While the past decade has undoubtedly been grim, 2025 brought some hope that the UK had turned a corner, and finally put its recent woes behind it. The FTSE 100 in particular showed strong performance, led by mining, financials and defence.
Broadening out?
The question is whether this strength can spread beyond a handful of names. The UK market is struggling with the same concentration problem as many major markets.
Victoria Stevens, manager on the Liontrust UK Micro Cap and UK Smaller Companies funds, said: “The UK index has become exceptionally concentrated, given the large-cap outperformance of recent years. Half the FTSE 100 weight is in 10 stocks and a quarter is in three stocks.”
She says the market has had its own equivalent of the magnificent seven – companies such as Rolls Royce or HSBC**.
Stevens is clear there is still plenty of choice in the UK: “There are a wealth of other exciting businesses that we can pick from. Innovative British industrial businesses, data-rich capital-light technology businesses, platform businesses, diverse and varied financial services. The UK market is still broad and deep, and there are plenty of opportunities for active managers.”
Alex Savvides, manager of the Jupiter UK Dynamic Equity fund, said that a combination of M&A, buybacks and the lack of an IPO pipeline has reduced the supply of UK equities, but there will be a “survivors’ party” at some point, “where demand for the limited supply of equities will do amazing things to the valuations”.
“Of course there are issues in the UK. You need to choose selectively. We do have a skewed index. We are quite interest rate and inflation sensitive. The returns we’ve had have been delivered by a handful of stocks. I wouldn’t buy the index necessarily, but looking at the components, it’s remarkable the value you can find.”
He says the idea the UK is a dinosaur market with no global leaders is false. He also takes issue with the view the UK is over-regulated and non-competitive. He believes positive changes made by the London Stock Exchange haven’t necessarily been realised yet.
Low confidence
Both managers agree the UK is still suffering from an image problem. While international and domestic sentiment has improved slightly, the latest round of political gyrations has done little to inspire confidence.
Savvides said that politics is the swing factor for international investors. “Going back to Brexit, you can trace the outflows back to that decision and that point in time. I don’t think we’ve managed to convince anyone that we’re better where we are post-Brexit.”

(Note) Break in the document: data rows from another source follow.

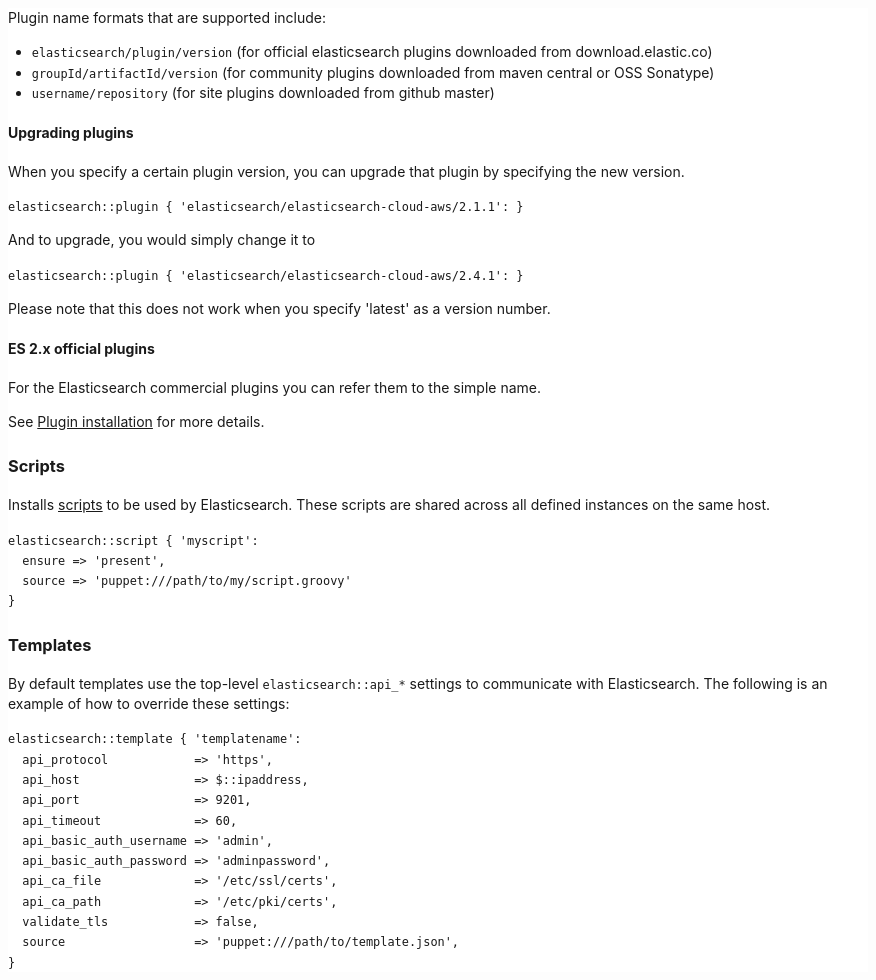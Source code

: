 Plugin name formats that are supported include:

* `elasticsearch/plugin/version` (for official elasticsearch plugins downloaded from download.elastic.co)
* `groupId/artifactId/version` (for community plugins downloaded from maven central or OSS Sonatype)
* `username/repository` (for site plugins downloaded from github master)

#### Upgrading plugins

When you specify a certain plugin version, you can upgrade that plugin by specifying the new version.

```puppet
elasticsearch::plugin { 'elasticsearch/elasticsearch-cloud-aws/2.1.1': }
```

And to upgrade, you would simply change it to

```puppet
elasticsearch::plugin { 'elasticsearch/elasticsearch-cloud-aws/2.4.1': }
```

Please note that this does not work when you specify 'latest' as a version number.

#### ES 2.x official plugins
For the Elasticsearch commercial plugins you can refer them to the simple name.

See [Plugin installation](https://www.elastic.co/guide/en/elasticsearch/plugins/current/installation.html) for more details.

### Scripts

Installs [scripts](http://www.elastic.co/guide/en/elasticsearch/reference/current/modules-scripting.html) to be used by Elasticsearch.
These scripts are shared across all defined instances on the same host.

```puppet
elasticsearch::script { 'myscript':
  ensure => 'present',
  source => 'puppet:///path/to/my/script.groovy'
}
```

### Templates

By default templates use the top-level `elasticsearch::api_*` settings to communicate with Elasticsearch.
The following is an example of how to override these settings:

```puppet
elasticsearch::template { 'templatename':
  api_protocol            => 'https',
  api_host                => $::ipaddress,
  api_port                => 9201,
  api_timeout             => 60,
  api_basic_auth_username => 'admin',
  api_basic_auth_password => 'adminpassword',
  api_ca_file             => '/etc/ssl/certs',
  api_ca_path             => '/etc/pki/certs',
  validate_tls            => false,
  source                  => 'puppet:///path/to/template.json',
}
```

He believes the UK can muddle along, but sees no imminent revival in sentiment**.
Nevertheless, Jeremy Smith, manager on the Columbia Threadneedle UK Equity Income fund, said: “There are encouraging signs that the long-term structural selling of UK equities by major asset allocators is fading. The UK is becoming a more attractive place to invest. While concerns around government debt and inflation persist, robust corporate earnings and large-cap focused demand have supported returns. This performance underscores why UK equities deserve a place in a well-diversified portfolio.”
He said UK equities have “shock-absorbing qualities” versus their peers, “with its defensive cohort, exposure to hard commodities that are seen as inflation hedges, and profusion of hard assets that have historically stood it in reasonable stead during such bouts of global risk aversion. In addition, households’ Covid-era “piggy banks” are still largely intact, and, given the rise in house prices, there is potential to draw on home equity.”
Savvides continues to see a wealth of opportunity in the UK market for his business turnaround approach. Companies are still adjusting to a higher interest rate and inflation environment, which has seen them push through change. “It is a fantastic period to be a value change investor,” he said.
The Liontrust funds take a multi-cap approach, but they are finding the best opportunities further down the cap scale. “Valuation anomaly has become staggering. It’s already staggering that quality businesses can be trading on multiples cheaper than the wider market,” said Stevens.
Investors don’t have to look hard to find value in the UK market. While sentiment is still weak, there are signs that it is stabilising. After nearly a decade of grim headlines, chinks of light are emerging in the UK.